PROMPT: The line containing "- Document表示集合中的一个的具体文档。" and every line after it, through the last line of the records, are to be transcribed exactly, and nothing else.

Collected data:
^^^^^^^^^^^^^^^^

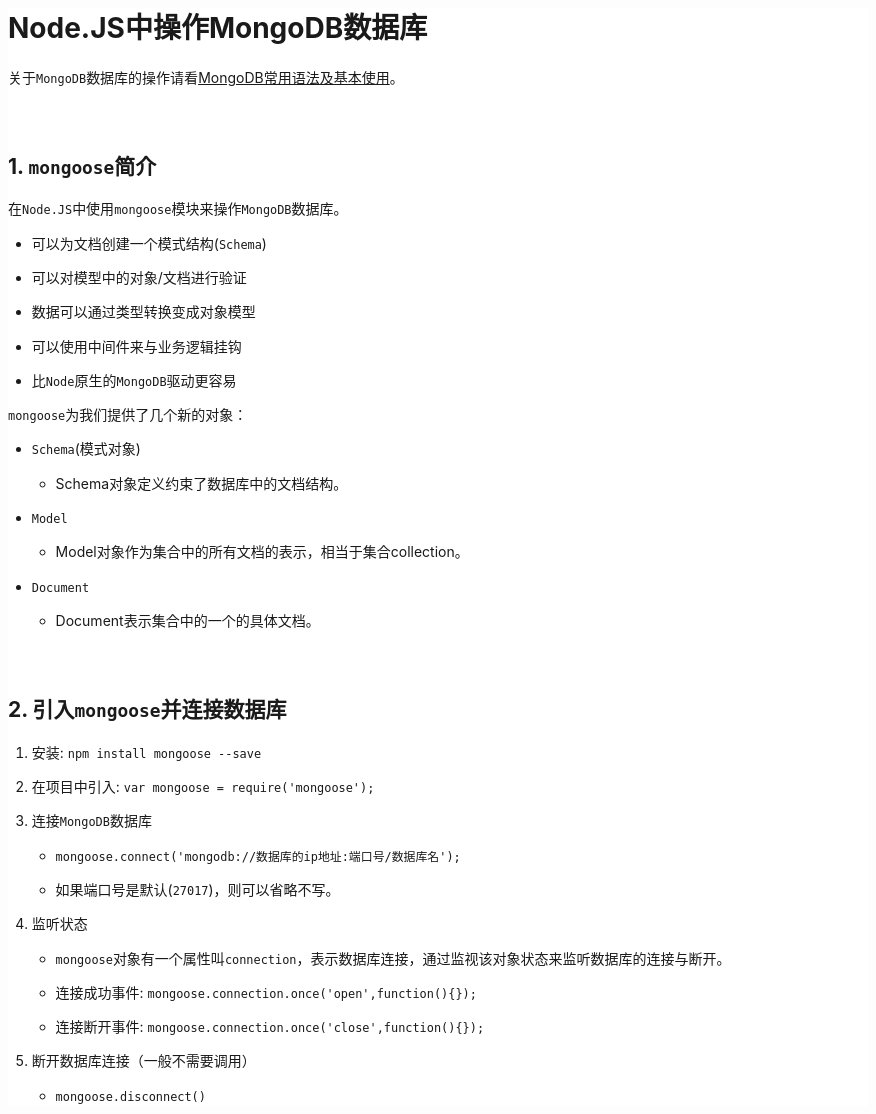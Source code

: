 
# Node.JS中操作MongoDB数据库

关于`MongoDB`数据库的操作请看[MongoDB常用语法及基本使用](./MongoDB常用语法及基本使用.md)。

<br/>

## 1. `mongoose`简介

在`Node.JS`中使用`mongoose`模块来操作`MongoDB`数据库。

- 可以为文档创建一个模式结构(`Schema`)

- 可以对模型中的对象/文档进行验证

- 数据可以通过类型转换变成对象模型

- 可以使用中间件来与业务逻辑挂钩

- 比`Node`原生的`MongoDB`驱动更容易


`mongoose`为我们提供了几个新的对象：

- `Schema`(模式对象)

    - Schema对象定义约束了数据库中的文档结构。
    
- `Model`

    - Model对象作为集合中的所有文档的表示，相当于集合collection。

- `Document`

    - Document表示集合中的一个的具体文档。

<br/>

## 2. 引入`mongoose`并连接数据库

1. 安装: `npm install mongoose --save`

2. 在项目中引入: `var mongoose = require('mongoose');`

3. 连接`MongoDB`数据库

    - `mongoose.connect('mongodb://数据库的ip地址:端口号/数据库名');`
    
    - 如果端口号是默认(`27017`)，则可以省略不写。

4. 监听状态

    - `mongoose`对象有一个属性叫`connection`，表示数据库连接，通过监视该对象状态来监听数据库的连接与断开。
    
    - 连接成功事件: `mongoose.connection.once('open',function(){});`

    - 连接断开事件: `mongoose.connection.once('close',function(){});`

5. 断开数据库连接（一般不需要调用）

    - `mongoose.disconnect()`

^^^^^^^^^^^^^^^^

TASK RESPONSE:
    - Document表示集合中的一个的具体文档。

<br/>

## 2. 引入`mongoose`并连接数据库

1. 安装: `npm install mongoose --save`

2. 在项目中引入: `var mongoose = require('mongoose');`

3. 连接`MongoDB`数据库

    - `mongoose.connect('mongodb://数据库的ip地址:端口号/数据库名');`
    
    - 如果端口号是默认(`27017`)，则可以省略不写。

4. 监听状态

    - `mongoose`对象有一个属性叫`connection`，表示数据库连接，通过监视该对象状态来监听数据库的连接与断开。
    
    - 连接成功事件: `mongoose.connection.once('open',function(){});`

    - 连接断开事件: `mongoose.connection.once('close',function(){});`

5. 断开数据库连接（一般不需要调用）

    - `mongoose.disconnect()`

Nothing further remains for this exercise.